Instanzenzug: ArbG Offenbach 1 Ca 123/04 vom Hessisches LAG 17 /13 Ta 573/04 vom

Gründe

I. Der Beschwerdegegner und Kläger des Ausgangsverfahrens erhob gegen die Beklagte des Ausgangsverfahrens und spätere Insolvenzschuldnerin vor dem Arbeitsgericht Offenbach Kündigungsschutzklage sowie Klage auf Weiterbeschäftigung, rückständiges Bruttoentgelt und Urlaubsgewährung. In der Güteverhandlung erging unter dem gegen die Beklagte ein Teilversäumnisurteil, mit dem der Kläger hinsichtlich der Kündigungsschutzklage, seines Antrags auf Weiterbeschäftigung und eines Teils seiner Vergütungsrückstände eine Verurteilung erreichte. Im Übrigen wurde das Ruhen des Verfahrens angeordnet. Dieses Urteil wurde der Beklagten zu Händen ihrer Prozessbevollmächtigten am zugestellt. Einspruch wurde nicht eingelegt.
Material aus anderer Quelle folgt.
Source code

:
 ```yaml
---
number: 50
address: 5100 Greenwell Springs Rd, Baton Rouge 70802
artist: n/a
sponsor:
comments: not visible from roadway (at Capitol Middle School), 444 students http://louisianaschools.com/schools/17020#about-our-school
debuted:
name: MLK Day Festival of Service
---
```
Mit Beschluss vom wurde über das Vermögen der seinerzeitigen Beklagten das Insolvenzverfahren eröffnet und der Beschwerdeführer zum Insolvenzverwalter bestellt, ohne dass es vorher zur Bestellung eines vorläufigen "starken" Verwalters gekommen wäre, auf den nach § 22 Abs. 1 InsO die Verwaltungs- und Verfügungsbefugnis über das Vermögen der späteren Insolvenzschuldnerin übergegangen wäre. Diesen Beschluss reichte der Kläger beim Arbeitsgericht ein und erklärte, "die Klage" richte sich nunmehr gegen den Beschwerdeführer als Insolvenzverwalter über das Vermögen der Beklagten. Unter dem nahm der Kläger die noch anhängige Klage zurück.
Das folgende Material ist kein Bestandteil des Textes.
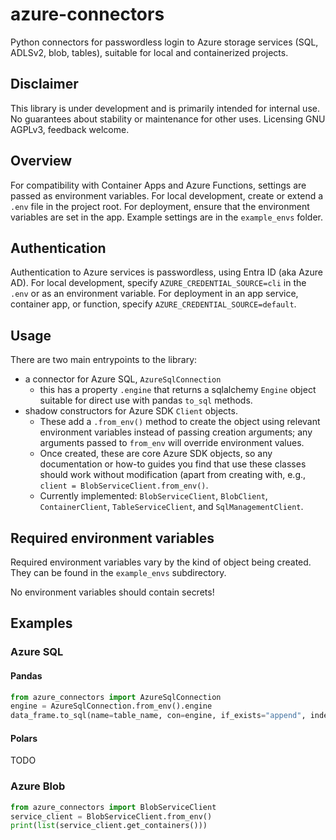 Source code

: # azure-connectors
Python connectors for passwordless login to Azure storage services (SQL, ADLSv2, blob, tables), suitable for local and containerized projects.

## Disclaimer
This library is under development and is primarily intended for internal use. No guarantees about stability or maintenance for other uses. Licensing GNU AGPLv3, feedback welcome.

## Overview
For compatibility with Container Apps and Azure Functions, settings are passed as environment variables. For local development, create or extend a `.env` file in the project root. For deployment, ensure that the environment variables are set in the app. Example settings are in the `example_envs` folder.

## Authentication
Authentication to Azure services is passwordless, using Entra ID (aka Azure AD). For local development, specify `AZURE_CREDENTIAL_SOURCE=cli` in the `.env` or as an environment variable. For deployment in an app service, container app, or function, specify `AZURE_CREDENTIAL_SOURCE=default`.

## Usage

There are two main entrypoints to the library:
- a connector for Azure SQL, `AzureSqlConnection`
  - this has a property `.engine` that returns a sqlalchemy `Engine` object suitable for direct use with pandas `to_sql` methods.
- shadow constructors for Azure SDK `Client` objects.
  - These add a `.from_env()` method to create the object using relevant environment variables instead of passing creation arguments; any arguments passed to `from_env` will override environment values.
  - Once created, these are core Azure SDK objects, so any documentation or how-to guides you find that use these classes should work without modification (apart from creating with, e.g., `client = BlobServiceClient.from_env()`.
  - Currently implemented: `BlobServiceClient`, `BlobClient`, `ContainerClient`, `TableServiceClient`, and `SqlManagementClient`.  

## Required environment variables

Required environment variables vary by the kind of object being created. They can be found in the `example_envs` subdirectory.

No environment variables should contain secrets!

## Examples
### Azure SQL
#### Pandas
```python
from azure_connectors import AzureSqlConnection
engine = AzureSqlConnection.from_env().engine
data_frame.to_sql(name=table_name, con=engine, if_exists="append", index=False)
```

#### Polars
TODO

### Azure Blob
```python
from azure_connectors import BlobServiceClient
service_client = BlobServiceClient.from_env()
print(list(service_client.get_containers()))
```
Nach Anhörung des Beschwerdegegners und des Beschwerdeführers behandelte das Arbeitsgericht den Beschwerdeführer als Beklagten und legte ihm mit Beschluss vom die mit dem Teilversäumnisurteil verbundenen Kosten des Rechtsstreits auf. Der dagegen gerichteten sofortigen Beschwerde, mit der der Beschwerdeführer geltend machte, im Kostenausspruch habe berücksichtigt werden müssen, dass es sich bei den Kosten um Insolvenzforderungen handele, half das Arbeitsgericht nicht ab. Mit Beschluss vom wies das Landesarbeitsgericht die sofortige Beschwerde zurück und ließ die Rechtsbeschwerde zu. In der Rechtsmittelbelehrung hieß es, die Rechtsbeschwerde sei mit einer Frist von einem Monat nach Zustellung des Beschlusses einzulegen und bei ihrer Einlegung oder innerhalb einer Frist von zwei Monaten nach Zustellung des Beschlusses zu begründen. Der Beschluss wurde dem Beschwerdeführer am zugestellt.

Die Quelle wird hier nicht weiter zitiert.